The new report was written by Marc Musick and analyzed for the Texas Coalition for Excellence in Higher Education by higher education expert Michael McLendon of Vanderbilt University. It shows that UT Austin faculty are highly productive, actively engaged in groundbreaking research, and deliver a two-to-one return on investment for the state of Texas.
Some of the inaccuracies in the distorted Vedder analysis include:
– Vedder used a wildly inflated number of 4,200 faculty members for his conclusions, even though UT Austin has only 1,988 tenured or tenure track faculty.
– Vedder compared apples to oranges. By choosing not to filter information and instead using the raw data set, the report treated all instructional staff as equal, whether they were graduate students who supervised a few undergraduates as part of their studies or actual full-time faculty. By mis-categorizing almost 1,300 adjuncts and part-time lecturers and more than 600 graduate students as full-time faculty, the report is intentionally misleading as these part-time roles are by definition not full-time.

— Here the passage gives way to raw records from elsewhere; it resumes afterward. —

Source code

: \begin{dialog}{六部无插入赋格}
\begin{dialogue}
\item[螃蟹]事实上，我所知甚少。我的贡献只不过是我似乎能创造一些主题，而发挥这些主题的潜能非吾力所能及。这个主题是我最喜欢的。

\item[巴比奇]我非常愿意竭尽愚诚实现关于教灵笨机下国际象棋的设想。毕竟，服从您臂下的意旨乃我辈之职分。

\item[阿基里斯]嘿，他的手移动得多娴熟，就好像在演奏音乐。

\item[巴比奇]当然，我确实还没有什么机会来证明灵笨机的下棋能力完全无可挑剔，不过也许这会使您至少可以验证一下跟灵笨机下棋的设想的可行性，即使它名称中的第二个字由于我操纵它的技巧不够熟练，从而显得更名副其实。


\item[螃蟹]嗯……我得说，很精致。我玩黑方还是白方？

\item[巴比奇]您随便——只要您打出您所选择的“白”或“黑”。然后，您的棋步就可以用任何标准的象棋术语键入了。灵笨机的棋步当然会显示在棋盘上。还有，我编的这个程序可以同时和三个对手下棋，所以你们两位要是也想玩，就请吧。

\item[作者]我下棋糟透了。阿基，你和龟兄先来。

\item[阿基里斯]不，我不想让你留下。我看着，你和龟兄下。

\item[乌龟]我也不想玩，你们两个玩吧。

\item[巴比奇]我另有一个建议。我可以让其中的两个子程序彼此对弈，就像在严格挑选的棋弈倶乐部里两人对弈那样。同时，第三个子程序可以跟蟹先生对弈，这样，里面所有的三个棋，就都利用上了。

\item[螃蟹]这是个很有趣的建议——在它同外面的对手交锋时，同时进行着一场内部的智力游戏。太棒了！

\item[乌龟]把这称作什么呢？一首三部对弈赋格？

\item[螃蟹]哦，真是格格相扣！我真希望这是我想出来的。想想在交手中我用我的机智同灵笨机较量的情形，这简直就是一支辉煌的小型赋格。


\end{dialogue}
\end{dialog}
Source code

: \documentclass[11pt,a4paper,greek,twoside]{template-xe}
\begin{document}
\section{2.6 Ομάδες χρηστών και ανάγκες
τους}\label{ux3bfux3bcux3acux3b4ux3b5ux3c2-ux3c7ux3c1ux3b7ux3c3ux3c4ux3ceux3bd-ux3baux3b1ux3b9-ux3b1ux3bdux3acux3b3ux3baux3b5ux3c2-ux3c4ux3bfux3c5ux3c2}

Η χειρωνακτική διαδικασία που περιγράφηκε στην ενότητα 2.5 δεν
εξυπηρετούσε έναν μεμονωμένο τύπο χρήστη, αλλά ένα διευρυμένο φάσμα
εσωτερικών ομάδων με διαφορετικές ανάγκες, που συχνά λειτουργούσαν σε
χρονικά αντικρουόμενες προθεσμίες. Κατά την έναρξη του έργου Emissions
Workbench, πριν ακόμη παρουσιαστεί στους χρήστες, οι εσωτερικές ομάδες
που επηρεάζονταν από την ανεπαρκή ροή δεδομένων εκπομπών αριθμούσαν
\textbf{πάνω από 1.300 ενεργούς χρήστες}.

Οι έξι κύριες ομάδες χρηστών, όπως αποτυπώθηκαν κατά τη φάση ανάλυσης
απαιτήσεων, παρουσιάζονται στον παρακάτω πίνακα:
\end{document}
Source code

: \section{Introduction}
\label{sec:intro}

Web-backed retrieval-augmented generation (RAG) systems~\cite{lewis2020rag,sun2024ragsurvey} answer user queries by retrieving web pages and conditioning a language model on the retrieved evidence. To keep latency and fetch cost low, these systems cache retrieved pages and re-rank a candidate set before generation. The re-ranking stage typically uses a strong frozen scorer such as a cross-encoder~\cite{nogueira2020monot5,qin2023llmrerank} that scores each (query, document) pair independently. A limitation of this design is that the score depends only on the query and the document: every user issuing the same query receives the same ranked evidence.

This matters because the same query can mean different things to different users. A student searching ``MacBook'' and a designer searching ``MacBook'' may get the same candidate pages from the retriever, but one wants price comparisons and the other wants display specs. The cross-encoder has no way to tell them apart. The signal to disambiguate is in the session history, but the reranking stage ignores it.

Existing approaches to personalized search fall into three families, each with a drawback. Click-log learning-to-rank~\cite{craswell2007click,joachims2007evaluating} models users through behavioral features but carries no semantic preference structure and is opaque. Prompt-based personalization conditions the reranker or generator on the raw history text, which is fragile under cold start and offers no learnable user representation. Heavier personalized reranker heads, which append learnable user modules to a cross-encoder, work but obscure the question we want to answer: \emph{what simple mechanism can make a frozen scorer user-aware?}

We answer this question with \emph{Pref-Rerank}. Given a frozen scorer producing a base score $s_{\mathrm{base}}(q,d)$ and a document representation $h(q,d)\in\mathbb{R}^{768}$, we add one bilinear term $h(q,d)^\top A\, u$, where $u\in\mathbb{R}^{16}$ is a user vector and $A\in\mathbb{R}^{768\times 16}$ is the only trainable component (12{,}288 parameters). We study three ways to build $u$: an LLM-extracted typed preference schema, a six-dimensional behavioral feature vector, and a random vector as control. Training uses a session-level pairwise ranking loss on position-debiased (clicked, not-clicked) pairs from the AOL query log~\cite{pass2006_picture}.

– Vedder included retired faculty members who continue to supervise graduate students, yet teach no classes.
– Vedder included UT Austin’s president, college deans, administrators, research scientists, and others whose primary function is not instruction, but who teach undergraduate courses or supervise graduate students in addition to their full-time work loads.
– Vedder only looked at un-weighted semester credit hours which is not how the state of Texas measures or funds higher education faculty. The state of Texas uses a weighted system that recognizes that certain classes are much more difficult and time consuming to teach than others. For example, intense laboratory courses for doctoral students may receive a higher weight than a freshman history seminar course. Vedder ignored this important distinction.
The Washington Post has noted the discrepancies and closed its story on the reports with Musick’s words:
“This is the type of distribution that any institution like UT Austin would hope for. Our university, like many others, is torn between offering large sections of lower-division classes that serve many students and smaller sections of upper-division and graduate sections that serve many fewer. Both types of courses are essential at a research university in an effort to provide a high quality education at the undergraduate and graduate level to large numbers of students. Quality would be sacrificed by offering fewer small and intensive courses, but the ability to educate many students would be sacrificed by offering fewer large classes.”
Jenifer Sarver is a member of the Texas Exes Public Relations committee and the spokeswoman for the Texas Coalition for Excellence in Higher Education.